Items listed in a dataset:

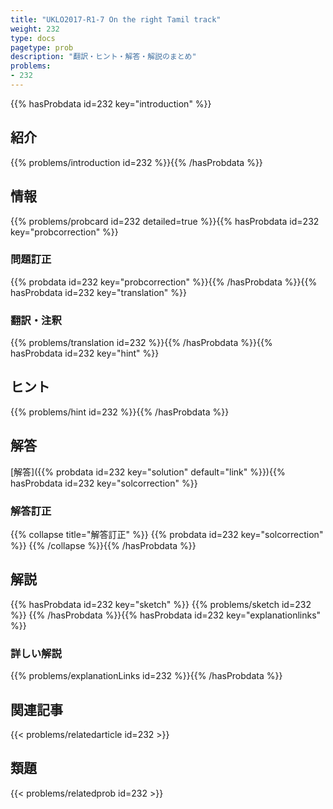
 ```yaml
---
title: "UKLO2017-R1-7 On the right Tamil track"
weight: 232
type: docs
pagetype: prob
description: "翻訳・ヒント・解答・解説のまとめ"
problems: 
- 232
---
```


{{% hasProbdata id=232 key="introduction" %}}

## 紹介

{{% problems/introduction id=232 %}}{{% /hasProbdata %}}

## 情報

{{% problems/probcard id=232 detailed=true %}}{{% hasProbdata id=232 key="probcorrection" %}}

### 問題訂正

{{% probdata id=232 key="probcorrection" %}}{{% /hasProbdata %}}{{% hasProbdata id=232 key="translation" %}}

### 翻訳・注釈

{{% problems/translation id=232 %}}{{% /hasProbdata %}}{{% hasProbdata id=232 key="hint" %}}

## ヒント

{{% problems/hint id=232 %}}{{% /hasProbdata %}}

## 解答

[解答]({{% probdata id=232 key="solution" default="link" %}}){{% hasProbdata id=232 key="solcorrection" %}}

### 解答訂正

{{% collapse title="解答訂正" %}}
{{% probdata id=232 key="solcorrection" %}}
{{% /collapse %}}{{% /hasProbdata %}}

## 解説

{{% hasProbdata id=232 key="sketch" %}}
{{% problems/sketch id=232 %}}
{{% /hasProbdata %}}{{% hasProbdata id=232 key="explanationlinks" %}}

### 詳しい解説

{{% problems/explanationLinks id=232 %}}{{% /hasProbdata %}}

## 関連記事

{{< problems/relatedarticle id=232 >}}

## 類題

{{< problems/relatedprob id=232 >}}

* * *

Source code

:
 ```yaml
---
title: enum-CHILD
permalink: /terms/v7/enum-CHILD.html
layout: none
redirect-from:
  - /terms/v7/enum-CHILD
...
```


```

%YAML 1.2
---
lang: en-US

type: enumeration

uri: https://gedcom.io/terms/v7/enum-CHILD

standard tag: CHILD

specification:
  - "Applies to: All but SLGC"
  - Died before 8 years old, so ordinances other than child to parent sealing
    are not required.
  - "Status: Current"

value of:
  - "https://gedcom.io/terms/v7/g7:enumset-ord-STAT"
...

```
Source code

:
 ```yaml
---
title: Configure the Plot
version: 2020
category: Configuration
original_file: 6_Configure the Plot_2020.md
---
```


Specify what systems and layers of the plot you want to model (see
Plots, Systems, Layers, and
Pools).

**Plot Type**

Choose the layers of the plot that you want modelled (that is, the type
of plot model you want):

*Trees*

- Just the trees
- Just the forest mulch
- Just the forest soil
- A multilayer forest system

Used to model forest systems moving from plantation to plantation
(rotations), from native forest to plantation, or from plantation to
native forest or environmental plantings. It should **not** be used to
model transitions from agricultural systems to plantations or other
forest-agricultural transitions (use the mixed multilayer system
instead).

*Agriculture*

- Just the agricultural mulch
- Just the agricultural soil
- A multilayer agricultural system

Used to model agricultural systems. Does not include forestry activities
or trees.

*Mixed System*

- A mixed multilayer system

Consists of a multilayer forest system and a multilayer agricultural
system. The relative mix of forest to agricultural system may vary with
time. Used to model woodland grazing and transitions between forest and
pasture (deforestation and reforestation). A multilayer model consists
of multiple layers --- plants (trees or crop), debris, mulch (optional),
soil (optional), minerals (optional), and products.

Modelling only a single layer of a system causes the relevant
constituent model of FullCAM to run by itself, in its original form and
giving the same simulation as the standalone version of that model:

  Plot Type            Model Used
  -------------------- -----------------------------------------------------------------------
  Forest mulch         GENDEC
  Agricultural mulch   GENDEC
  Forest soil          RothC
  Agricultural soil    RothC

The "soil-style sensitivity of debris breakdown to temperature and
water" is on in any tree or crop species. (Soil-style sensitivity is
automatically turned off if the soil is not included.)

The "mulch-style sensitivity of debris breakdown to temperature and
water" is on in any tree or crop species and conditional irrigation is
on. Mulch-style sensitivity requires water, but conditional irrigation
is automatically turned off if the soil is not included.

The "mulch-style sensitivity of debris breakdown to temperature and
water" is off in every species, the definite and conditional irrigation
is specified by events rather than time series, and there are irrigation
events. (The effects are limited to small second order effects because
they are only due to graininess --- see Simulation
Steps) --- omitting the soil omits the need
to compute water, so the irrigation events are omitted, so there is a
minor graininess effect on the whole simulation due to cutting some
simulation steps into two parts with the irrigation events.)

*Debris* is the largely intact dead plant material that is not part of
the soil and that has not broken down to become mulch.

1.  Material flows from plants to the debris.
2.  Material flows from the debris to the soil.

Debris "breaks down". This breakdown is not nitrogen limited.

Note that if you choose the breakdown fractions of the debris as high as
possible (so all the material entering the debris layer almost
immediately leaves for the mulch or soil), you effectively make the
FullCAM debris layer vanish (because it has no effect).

* * *

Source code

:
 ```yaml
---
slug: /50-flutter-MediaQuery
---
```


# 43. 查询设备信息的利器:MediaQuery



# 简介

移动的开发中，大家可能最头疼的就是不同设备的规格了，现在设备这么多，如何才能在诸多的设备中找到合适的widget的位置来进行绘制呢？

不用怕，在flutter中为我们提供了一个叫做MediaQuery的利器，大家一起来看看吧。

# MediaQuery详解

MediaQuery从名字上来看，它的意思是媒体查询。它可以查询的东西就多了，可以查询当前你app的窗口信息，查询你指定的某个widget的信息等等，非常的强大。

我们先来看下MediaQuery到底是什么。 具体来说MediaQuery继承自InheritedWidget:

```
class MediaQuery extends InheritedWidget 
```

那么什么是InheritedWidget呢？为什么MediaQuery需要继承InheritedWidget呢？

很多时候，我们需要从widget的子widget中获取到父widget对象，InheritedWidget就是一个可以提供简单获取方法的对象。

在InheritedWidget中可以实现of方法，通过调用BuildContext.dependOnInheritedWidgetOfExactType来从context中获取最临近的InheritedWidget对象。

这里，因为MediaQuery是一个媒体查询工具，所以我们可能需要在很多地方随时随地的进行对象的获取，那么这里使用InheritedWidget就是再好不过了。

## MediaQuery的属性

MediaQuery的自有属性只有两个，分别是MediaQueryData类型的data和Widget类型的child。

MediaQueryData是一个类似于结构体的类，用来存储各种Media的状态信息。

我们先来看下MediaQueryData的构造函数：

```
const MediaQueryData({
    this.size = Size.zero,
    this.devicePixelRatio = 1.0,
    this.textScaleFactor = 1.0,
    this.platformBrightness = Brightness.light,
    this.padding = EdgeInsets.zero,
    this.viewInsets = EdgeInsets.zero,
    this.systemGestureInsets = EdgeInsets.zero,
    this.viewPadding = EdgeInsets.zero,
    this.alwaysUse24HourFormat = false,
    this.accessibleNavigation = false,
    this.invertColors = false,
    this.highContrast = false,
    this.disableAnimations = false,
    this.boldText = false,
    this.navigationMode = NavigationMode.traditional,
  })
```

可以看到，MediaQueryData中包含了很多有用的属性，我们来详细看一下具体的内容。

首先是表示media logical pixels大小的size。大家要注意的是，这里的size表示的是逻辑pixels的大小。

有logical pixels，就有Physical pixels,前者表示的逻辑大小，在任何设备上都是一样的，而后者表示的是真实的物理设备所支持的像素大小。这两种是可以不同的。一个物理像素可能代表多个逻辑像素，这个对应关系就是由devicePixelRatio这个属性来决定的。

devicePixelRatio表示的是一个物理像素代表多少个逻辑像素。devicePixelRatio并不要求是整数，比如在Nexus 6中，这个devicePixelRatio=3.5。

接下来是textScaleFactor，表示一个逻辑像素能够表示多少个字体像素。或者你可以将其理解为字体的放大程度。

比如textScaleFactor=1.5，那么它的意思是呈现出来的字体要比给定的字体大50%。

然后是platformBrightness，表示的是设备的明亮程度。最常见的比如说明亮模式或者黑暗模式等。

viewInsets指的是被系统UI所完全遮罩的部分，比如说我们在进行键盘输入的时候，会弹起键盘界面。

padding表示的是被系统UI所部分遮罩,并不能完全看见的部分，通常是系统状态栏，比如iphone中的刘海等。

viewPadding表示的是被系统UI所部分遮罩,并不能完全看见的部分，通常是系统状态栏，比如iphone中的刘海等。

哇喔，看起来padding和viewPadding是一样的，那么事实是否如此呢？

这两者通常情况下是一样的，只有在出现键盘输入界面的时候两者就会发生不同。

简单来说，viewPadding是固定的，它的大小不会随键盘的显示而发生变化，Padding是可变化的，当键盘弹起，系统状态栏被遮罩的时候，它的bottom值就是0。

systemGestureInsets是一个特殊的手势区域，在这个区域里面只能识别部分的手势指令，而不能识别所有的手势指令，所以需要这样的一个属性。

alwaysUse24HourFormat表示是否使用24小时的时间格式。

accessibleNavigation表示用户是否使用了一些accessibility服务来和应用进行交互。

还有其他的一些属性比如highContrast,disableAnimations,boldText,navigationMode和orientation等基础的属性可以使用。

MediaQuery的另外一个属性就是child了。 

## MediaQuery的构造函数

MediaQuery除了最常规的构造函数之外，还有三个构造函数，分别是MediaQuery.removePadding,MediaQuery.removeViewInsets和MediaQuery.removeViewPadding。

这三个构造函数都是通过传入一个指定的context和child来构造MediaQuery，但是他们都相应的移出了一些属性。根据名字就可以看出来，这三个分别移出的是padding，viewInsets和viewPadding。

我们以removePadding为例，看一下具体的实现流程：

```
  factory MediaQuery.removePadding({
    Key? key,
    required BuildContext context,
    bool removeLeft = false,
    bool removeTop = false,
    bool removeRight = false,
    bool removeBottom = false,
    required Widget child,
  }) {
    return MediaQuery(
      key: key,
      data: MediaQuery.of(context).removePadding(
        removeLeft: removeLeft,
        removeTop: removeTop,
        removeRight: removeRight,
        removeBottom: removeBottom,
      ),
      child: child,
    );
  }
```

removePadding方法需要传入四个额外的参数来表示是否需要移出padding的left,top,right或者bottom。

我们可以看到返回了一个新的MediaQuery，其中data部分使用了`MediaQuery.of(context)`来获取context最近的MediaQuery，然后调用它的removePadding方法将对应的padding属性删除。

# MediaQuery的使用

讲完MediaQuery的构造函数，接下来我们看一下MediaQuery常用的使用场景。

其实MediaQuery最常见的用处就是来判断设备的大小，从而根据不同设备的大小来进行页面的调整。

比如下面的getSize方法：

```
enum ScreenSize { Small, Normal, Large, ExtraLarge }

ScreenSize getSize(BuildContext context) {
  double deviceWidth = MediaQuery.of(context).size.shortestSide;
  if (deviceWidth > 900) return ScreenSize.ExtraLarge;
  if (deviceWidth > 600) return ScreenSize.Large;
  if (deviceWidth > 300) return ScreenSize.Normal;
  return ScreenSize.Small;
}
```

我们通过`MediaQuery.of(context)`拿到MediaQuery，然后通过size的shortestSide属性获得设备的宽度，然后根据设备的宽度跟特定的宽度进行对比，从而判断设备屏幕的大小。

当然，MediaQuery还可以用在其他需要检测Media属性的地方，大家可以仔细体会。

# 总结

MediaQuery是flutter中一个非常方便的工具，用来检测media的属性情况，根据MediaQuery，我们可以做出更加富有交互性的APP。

• [Instructions for the task]
For the string "solcorrection", filter the data and copy out each line where it occurs.

• [Answer box]
[解答]({{% probdata id=232 key="solution" default="link" %}}){{% hasProbdata id=232 key="solcorrection" %}}
{{% probdata id=232 key="solcorrection" %}}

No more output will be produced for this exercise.